Framework auto-updates

September 7, 2009

One of the more annoying things about web frameworks I’ve used is that if you started a project and you suddenly need a feature and need to update or slide back a version, it’s a pain in the posterior.

In ploof I’m trying to solve this problem with diffs and patches for the core files.

The ploof command, available on the command line, provides this functionality. Even though ploof doesn’t have any releases (proper), you can tell your ploof export to update to a particular revision:

./ploof update trunk

or

./ploof update 1.0

(note that as of this writing there is no 1.0 version, so trunk is all you get)

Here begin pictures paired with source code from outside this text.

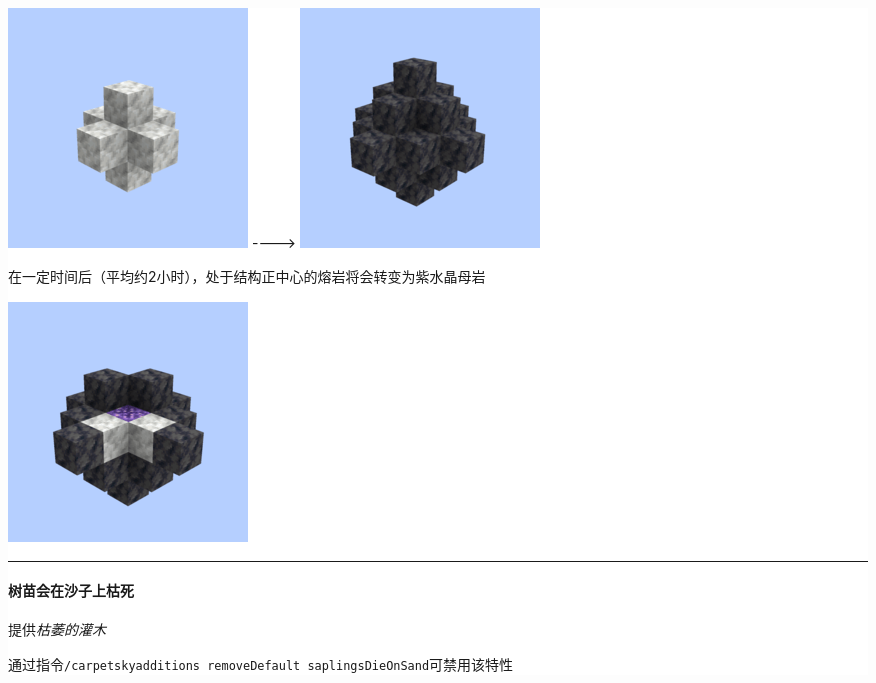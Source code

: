 ![用方解石包围熔岩](../screenshots/amethyst_step_2_240.png?raw=true "紫水晶母岩再生步骤2")
---->
![用平滑玄武岩包围方解石](../screenshots/amethyst_step_3_240.png?raw=true "紫水晶母岩再生步骤3")

在一定时间后（平均约2小时），处于结构正中心的熔岩将会转变为紫水晶母岩

![熔岩变成了紫水晶母岩](../screenshots/amethyst_result_240.png?raw=true "紫水晶母岩再生结果")

---

#### 树苗会在沙子上枯死 ####

提供*枯萎的灌木*

通过指令```/carpetskyadditions removeDefault saplingsDieOnSand```可禁用该特性
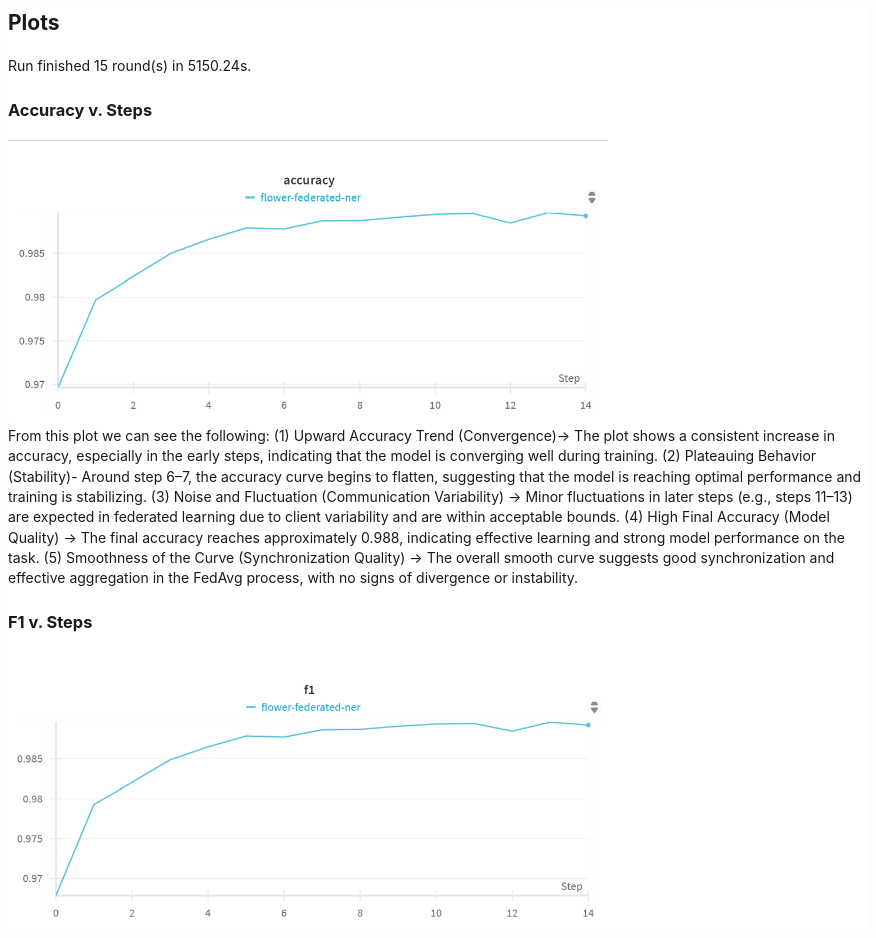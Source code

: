 

## Plots
Run finished 15 round(s) in 5150.24s.
### Accuracy v. Steps

<img src='image.png' width='600'><br>
From this plot we can see the following: (1) Upward Accuracy Trend (Convergence)-> The plot shows a consistent increase in accuracy, especially in the early steps, indicating that the model is converging well during training. (2) Plateauing Behavior (Stability)- Around step 6–7, the accuracy curve begins to flatten, suggesting that the model is reaching optimal performance and training is stabilizing. (3) Noise and Fluctuation (Communication Variability) -> Minor fluctuations in later steps (e.g., steps 11–13) are expected in federated learning due to client variability and are within acceptable bounds. (4) High Final Accuracy (Model Quality) -> The final accuracy reaches approximately 0.988, indicating effective learning and strong model performance on the task. (5) Smoothness of the Curve (Synchronization Quality) -> The overall smooth curve suggests good synchronization and effective aggregation in the FedAvg process, with no signs of divergence or instability.

### F1 v. Steps

<img src='image-1.png' width='600'><br>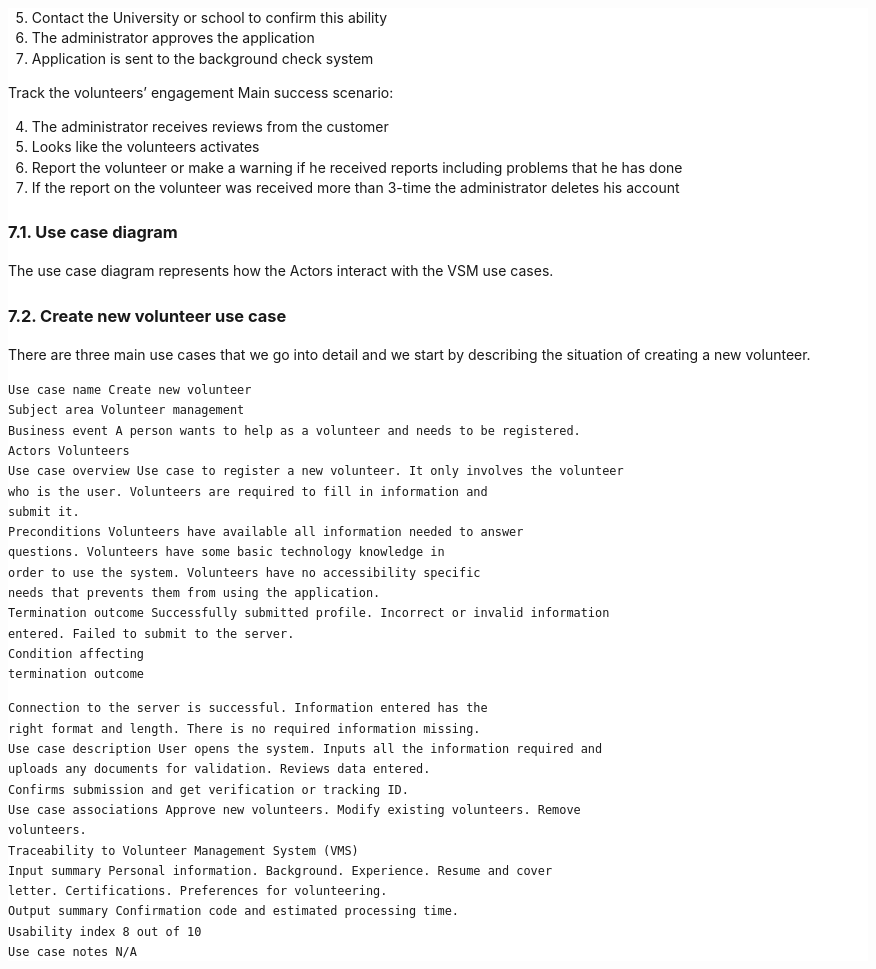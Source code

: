 
5. Contact the University or school to confirm this ability
6. The administrator approves the application
7. Application is sent to the background check system

Track the volunteers’ engagement
Main success scenario:

4. The administrator receives reviews from the customer
5. Looks like the volunteers activates
6. Report the volunteer or make a warning if he received reports including problems that he has
    done
7. If the report on the volunteer was received more than 3-time the administrator deletes his
    account

### 7.1. Use case diagram

The use case diagram represents how the Actors interact with the VSM use cases.


### 7.2. Create new volunteer use case

There are three main use cases that we go into detail and we start by describing the situation of
creating a new volunteer.

```
Use case name Create new volunteer
Subject area Volunteer management
Business event A person wants to help as a volunteer and needs to be registered.
Actors Volunteers
Use case overview Use case to register a new volunteer. It only involves the volunteer
who is the user. Volunteers are required to fill in information and
submit it.
Preconditions Volunteers have available all information needed to answer
questions. Volunteers have some basic technology knowledge in
order to use the system. Volunteers have no accessibility specific
needs that prevents them from using the application.
Termination outcome Successfully submitted profile. Incorrect or invalid information
entered. Failed to submit to the server.
Condition affecting
termination outcome
```
```
Connection to the server is successful. Information entered has the
right format and length. There is no required information missing.
Use case description User opens the system. Inputs all the information required and
uploads any documents for validation. Reviews data entered.
Confirms submission and get verification or tracking ID.
Use case associations Approve new volunteers. Modify existing volunteers. Remove
volunteers.
Traceability to Volunteer Management System (VMS)
Input summary Personal information. Background. Experience. Resume and cover
letter. Certifications. Preferences for volunteering.
Output summary Confirmation code and estimated processing time.
Usability index 8 out of 10
Use case notes N/A
```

The essential strategy is to export another version in the resource subdirectory, run a diff against what you currently have installed, and patch it automatically.

Here’s the code:

function generate_patch($version= "trunk")
{
    if (opendir("resource/updates"))
        exec("rm -rf resource/updates");

    // export a copy of the code off the server:
    exec("mkdir resource/updates");
    if ($version != "trunk")
        $version= "branches/".$version;

    exec("svn export http://ploof.googlecode.com/svn/$version ./resource/updates/svn");

    // build patch files:
    exec("diff -rupN -x .svn ./core ./resource/updates/svn/core > ./resource/updates/core.patch");
    exec("diff -rupN -x .svn ./config/config.default.php ./resource/updates/svn/config/config.default.php > ./resource/updates/config.patch");
    exec("diff -rupN -x .svn ./ploof ./resource/updates/svn/ploof > ./resource/updates/ploof.patch");
}

function patch()
{
    // apply the patches:
    exec("patch -p1 < ./resource/updates/core.patch");
    exec("patch -p1 < ./resource/updates/config.patch");
    exec("patch -p1 < ./resource/updates/ploof.patch");
}
function update($version= "trunk")
{
    generate_patch($version);
    patch();
}

I separated the update() method into patch() and generate_patch() for testing purposes.

This isn’t perfect (it needs to address core CSS/HSS/JS merging, and needs to ignore other VCS’s), but it’s a start toward better framework integration into our normal development workflow.